State Space Observer Control

I am attempting to implement observer based state feedback in C and can't figure it out.

Here is pseudocode of the algorithm:

//Initialize Stuff

loop:

//compute control variable
u = -K * xhat

//set process input
write(u)

//update state estimate
xhat = xhat + Ts * (A*xhat + B*u + L*(y-C*xhat))

// repeat loop

• xhat is the estimated state
• K is the feedback gain
• L is the observer gain
• y is the system output
• u is the system input
• Ts is the sampling period
• A, B, & C are the state space matrices

Is this how observer feedback is supposed to be implemented?
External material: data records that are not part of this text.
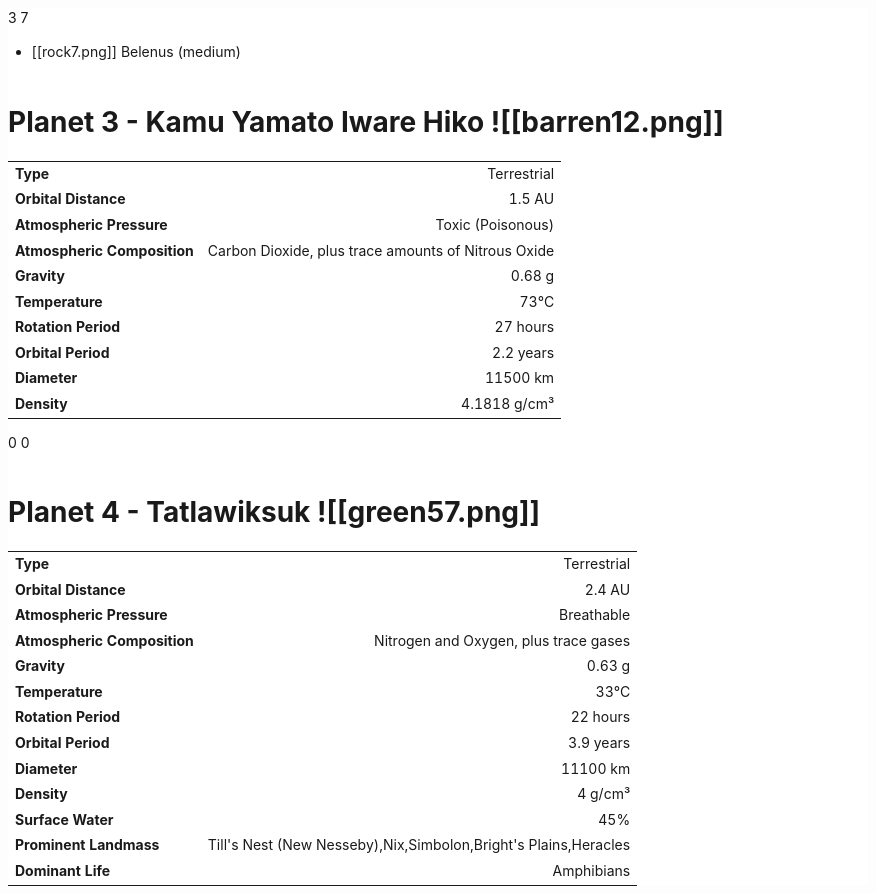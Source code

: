 


3
7

- [[rock7.png]] Belenus (medium)

# Planet 3 - Kamu Yamato Iware Hiko ![[barren12.png]]
|                             |                           |
| --------------------------- | -------------------------:|
| **Type**                    |             Terrestrial |
| **Orbital Distance**        |   1.5 AU |
| **Atmospheric Pressure**    |       Toxic (Poisonous) |
| **Atmospheric Composition** |      Carbon Dioxide, plus trace amounts of Nitrous Oxide |
| **Gravity**                 |        0.68 g |
| **Temperature**             |    73°C |
| **Rotation Period**         |  27 hours |
| **Orbital Period** | 2.2 years |
| **Diameter**                |      11500 km | 
| **Density**                 |    4.1818 g/cm³ |



0
0



# Planet 4 - Tatlawiksuk ![[green57.png]]
|                             |                           |
| --------------------------- | -------------------------:|
| **Type**                    |             Terrestrial |
| **Orbital Distance**        |   2.4 AU |
| **Atmospheric Pressure**    |       Breathable |
| **Atmospheric Composition** |      Nitrogen and Oxygen, plus trace gases |
| **Gravity**                 |        0.63 g |
| **Temperature**             |    33°C |
| **Rotation Period**         |  22 hours |
| **Orbital Period** | 3.9 years |
| **Diameter**                |      11100 km | 
| **Density**                 |    4 g/cm³ |
| **Surface Water**           |           45% | 
| **Prominent Landmass**      |         Till's Nest (New Nesseby),Nix,Simbolon,Bright's Plains,Heracles | 
| **Dominant Life**           |         Amphibians |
Here is the actual code I have for the loop:

// Get Process Output from Sensors:
y[0] = sensor1();
y[1] = sensor2();

// Compute Control Variable:
u = 0;
for (i=0; i<4; i++)
u += K[i]*xhat[i];

// Set Process Input:
write_to_DAC(u);

// Calculate: A*xhat + B*u
for (i=0; i<4; i++) {
Ax_Bu[i] = 0;
for (j=0; j<4; j++)
Ax_Bu[i] += A[i*4+j]*xhat[j];
Ax_Bu[i] += B[i]*u;
}

// Calculate: y-y_hat
for (i=0; i<2; i++) {
yhat[i]   = 0;
y_yhat[i] = 0;
for (j=0; j<4; j++) {
yhat[i] +=  C[i*4+j]*xhat[j]; // Calculate yhat = C*xhat
y_yhat[i] = y[i]-yhat[i];     // Calculate the 'Innovation'
}
}

// Calculate: L*(y-y_hat)
for (i=0; i<4; i++) {
L_y_yhat[i] = 0;
for (j=0; j<2; j++)
L_y_yhat[i] += L[i*2+j]*y_yhat[j];
}

// Update State Estimate:
for (i=0; i<4; i++)
xhat[i] += Ts*(Ax_Bu[i] + L_y_yhat[i]);

• What is there to figure out? What can't you figure out? Does looking at some matlab code help in your understanding? – Peter K. Mar 23 '13 at 18:22
• I am confused in the implementation. With the pseudo code I wrote the system input u seems to just keep increasing in every iteration of the loop. So my question is if what I have written is a correct implementation. – Cosmo Kramer Mar 23 '13 at 19:20
• Well, since you haven't shown the equations for $K$ and $L$, you can't really say u seems to just keep increasing. It's a feedback system: and $K$, $L$, $xhat$ are vectors, not scalars (unless it's a very simple system). – Peter K. Mar 23 '13 at 22:23
• $u$ is a scalar, and all others are vectors/matrices: $K$ is 4x1, $L$ is 4x2, $A$ is 4x4, $B$ is 4x1, $C$ is 2x4. – Cosmo Kramer Mar 23 '13 at 23:19

Assuming $y$ and $u$ are scalars, then the first equation:

$$u = -K \hat{x}$$

is just a vector-vector multiplication and can be implemented in C as:

u = 0.0;
for (i=0; i<N; i++)
{
u += xhat[i]*K[i];
}


assuming that $K$ is $1 \times N$ and that $\hat{x}$ is $N \times 1$.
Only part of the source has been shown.